Medicare Part B is the biggest payer for provider-administered oncology products, so physician practices’ drug reimbursement for filgrastim is determined by the ASP-plus formula. About half of commercial health plans follow Medicare and use the ASP benchmark for provider-administered specialty drug reimbursement. If Sandoz were to offer significant discounts and rebates, then Zarxio’s ASP would decline and providers would earn less.

Providers lack automatic financial incentives for substitution. Currently, HCPCS J-codes for multiple-source drugs—drugs with generic versions—include products from multiple manufacturers. In Medicare Part B, there is a lag between the time of a manufacturer’s sale and when the sale becomes the basis for an ASP payment amount. The lag lets wholesalers and providers automatically earn higher spread profits during the period of generic substitution. (See pages 63-64 and Exhibit 32 in our 2014–15 Economic Report on Pharmaceutical Wholesalers and Specialty Distributors.) By contrast, Zarxio will not generate the same profit motivations that an interchangeable generic product does. (NOTE: See the featured comment below for additional perspective.)

The specialty pharmacy impact will be minimal…unless payers change channels. Like filgrastim-sndz, many upcoming biosimilars are provider-administered specialty products. Specialty pharmacies dispense a very small volume of these products.

Could Zarxio encourage commercial payers to start requiring that providers use specialty pharmacies to obtain specialty drugs administered in a medical setting? Almost one-third of payers mandate that oncologists acquire in-office injectable and infused drugs from a specialty pharmacy, a.k.a., white bagging. (See section 3.7.4 in our new 2014–15 Economic Report on Retail, Mail, and Specialty Pharmacies.) Will Zarxio accelerate a coverage shift from medical to pharmacy benefit coverage?
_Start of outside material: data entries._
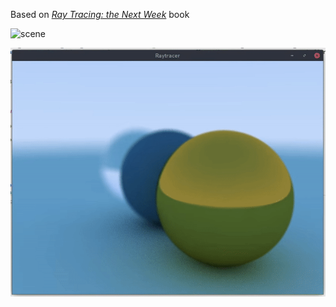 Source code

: Based on [_Ray Tracing: the Next Week_](http://in1weekend.blogspot.com/2016/01/ray-tracing-second-weekend.html) book

![scene](./scene.png)

![](./video.gif)
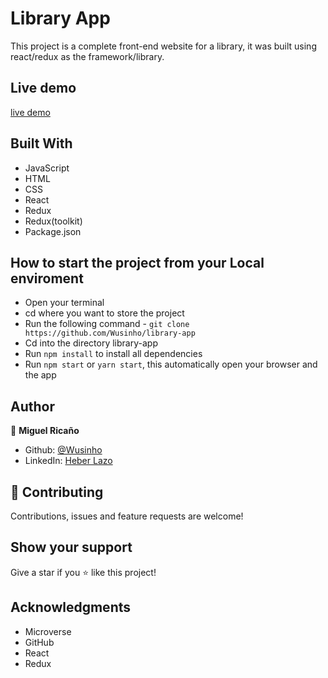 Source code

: # Library App

This project is a complete front-end website for a library, it was built using react/redux as the framework/library.

## Live demo

[live demo]()

## Built With

- JavaScript
- HTML
- CSS
- React
- Redux
- Redux(toolkit)
- Package.json

## How to start the project from your Local enviroment

- Open your terminal 
- cd where you want to store the project
- Run the following command - `git clone https://github.com/Wusinho/library-app`
- Cd into the directory library-app
- Run `npm install` to install all dependencies
- Run `npm start` or `yarn start`, this automatically open your browser and the app

## Author

👤 **Miguel Ricaño**

- Github: [@Wusinho](https://github.com/Wusinho)
- LinkedIn: [Heber Lazo](https://www.linkedin.com/in/heber-lazo-benza-523266133/)

## 🤝 Contributing

Contributions, issues and feature requests are welcome!

## Show your support

Give a star if you :star: like this project!

## Acknowledgments

- Microverse
- GitHub
- React
- Redux

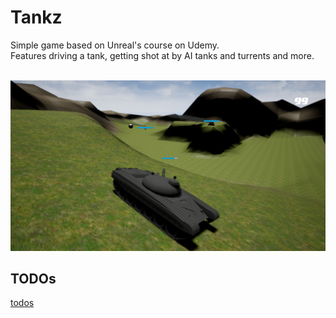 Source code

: <h1>Tankz</h1>  
Simple game based on Unreal's course on Udemy.<br>  
Features driving a tank, getting shot at by AI tanks and turrents and more.  <br>
  <br>

![Sample gameplay](TankzGameplay.png)
  <br>
<h2>TODOs</h2>

[todos](TODOs.txt)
[Click to Enlarge If You Dare]
Zarxio should not be confused with Zardoz, a 1974 sci-fi movie starring Sean Connery and an unfortunate outfit.

As you can see, there are sartorially meaningful differences between Connery’s character and James Bond…


  1. Adam,
    A comment on your Zarxio article - specifically ‘If Sandoz were to offer significant discounts and rebates, then Zarxio’s ASP would decline and providers would earn less’. While this is true I understand that CMS would tie biosimilar reimbursement to the ASP plus 6% of the innovator ASP, thus maintaining at least the 6% margin. Perhaps this will help support biosimilar discounting? Your larger point remains, payers’ biggest potential lever is a move to the pharmacy benefit.
    Love your blog.

  2. Ouch. I will never think of Sean Connery the same way again.